I'm relatively sure that is not how this works. C++ is very statically typed, so the compiler knows the (compile-time) type of Outer::do_stuff() at compile time. Since print() is non-virtual, the call to print is bound at compile time, not runtime.

Quote:
I'm pretty sure if you assigned Outer::dostuff() to a variable of type Object, or whatever C++'s basic object class is (sorry, I don't know much about C++), and then called print(), it wouldn't complain.
C++ doesn't have such a class. Unlike Java, C++ has no requirement that there exist a singly-rooted inheritance tree, rather C++ has an inheritance not-necessarily-connected-DAG.

Quote:
In other words, main() has no idea that it is calling Inner's print method, it is just calling something's print method.
http://en.wikipedia.org/wiki/Weak_typing

I'm pretty sure this would return a compiler error in a strongly-typed language like Ada or Java.
In that sense, C++ is strongly typed. It's compiler does know that it is calling Inner:: print.

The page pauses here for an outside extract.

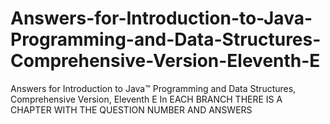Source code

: # Answers-for-Introduction-to-Java-Programming-and-Data-Structures-Comprehensive-Version-Eleventh-E
Answers for Introduction to Java™ Programming and Data Structures, Comprehensive Version, Eleventh E
In EACH BRANCH THERE IS A CHAPTER WITH THE QUESTION NUMBER AND ANSWERS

For example, if I change the code to say Outer::do_stuff().Inner:: print(); I still don't get any errors.

I guess my real question is not so much why this is valid C++ in terms of "which are the relevant parts of the specification", but rather what I mean to ask is "why would anyone ever want it to be legal for a visible function to return an instance of an invisible class"?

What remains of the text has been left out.